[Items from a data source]
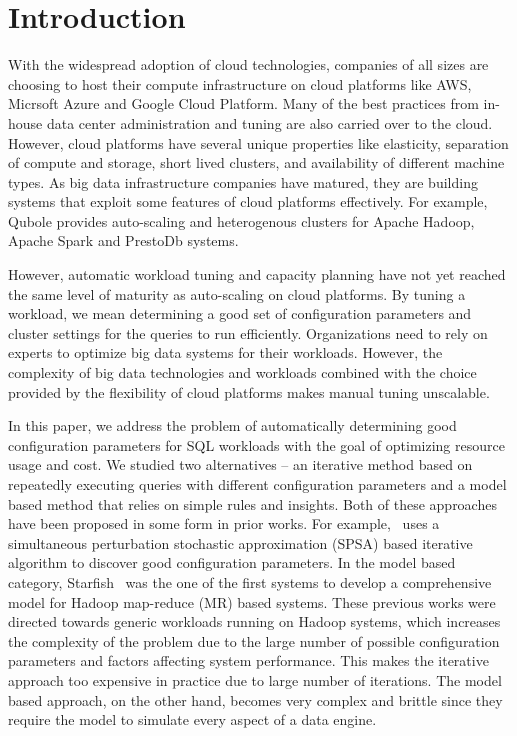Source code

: \section{Introduction}

With the widespread adoption of cloud technologies, companies of all sizes are choosing to host their compute infrastructure on cloud platforms like AWS, Micrsoft Azure and Google Cloud Platform. 
Many of the best practices from in-house data center administration and tuning are also carried over to the cloud. However, cloud platforms have several unique properties like elasticity, separation of compute and storage, short lived clusters, and availability of different machine types. As big data infrastructure companies have matured, they are building systems that exploit some features of cloud platforms effectively. For example, Qubole provides auto-scaling 
and heterogenous clusters for Apache Hadoop, Apache Spark and PrestoDb systems. 

However, automatic workload tuning and capacity planning have not yet reached the same level of maturity as auto-scaling on cloud platforms. By tuning a workload, we mean determining a good set of configuration parameters and cluster settings for the queries to run efficiently. Organizations need to rely on experts to optimize big data systems for their workloads. However, the 
complexity of big data technologies and workloads combined with the choice provided by the flexibility of cloud platforms makes manual tuning unscalable. 

In this paper, we address the problem of automatically determining good configuration parameters for SQL workloads with the goal of optimizing resource usage and cost. We studied two alternatives -- an iterative method based on repeatedly executing queries with different configuration parameters and a model based method that relies on simple rules and insights. Both of these approaches have been proposed in some form in prior works. For example,~\cite{KumarPLPGB16} uses a simultaneous perturbation stochastic approximation (SPSA) based iterative algorithm to discover good configuration parameters. In the model based category, Starfish~\cite{herodotou2011profiling, herodotou2011starfish} was the one of the first systems to develop a comprehensive model for Hadoop map-reduce (MR) based systems. These previous works were directed towards generic workloads running on Hadoop systems, which increases the complexity of the problem due to the large number of possible configuration parameters and factors affecting system performance. This makes the iterative approach too expensive in practice due to large number of iterations. The model based approach, on the other hand, becomes very complex and brittle since they require the model to simulate every aspect of a data engine.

Exercise aim >> Each line of the data that has the string "tuning" should be returned.

Answer to this exercise >>
Many of the best practices from in-house data center administration and tuning are also carried over to the cloud. However, cloud platforms have several unique properties like elasticity, separation of compute and storage, short lived clusters, and availability of different machine types. As big data infrastructure companies have matured, they are building systems that exploit some features of cloud platforms effectively. For example, Qubole provides auto-scaling 
However, automatic workload tuning and capacity planning have not yet reached the same level of maturity as auto-scaling on cloud platforms. By tuning a workload, we mean determining a good set of configuration parameters and cluster settings for the queries to run efficiently. Organizations need to rely on experts to optimize big data systems for their workloads. However, the 
complexity of big data technologies and workloads combined with the choice provided by the flexibility of cloud platforms makes manual tuning unscalable. 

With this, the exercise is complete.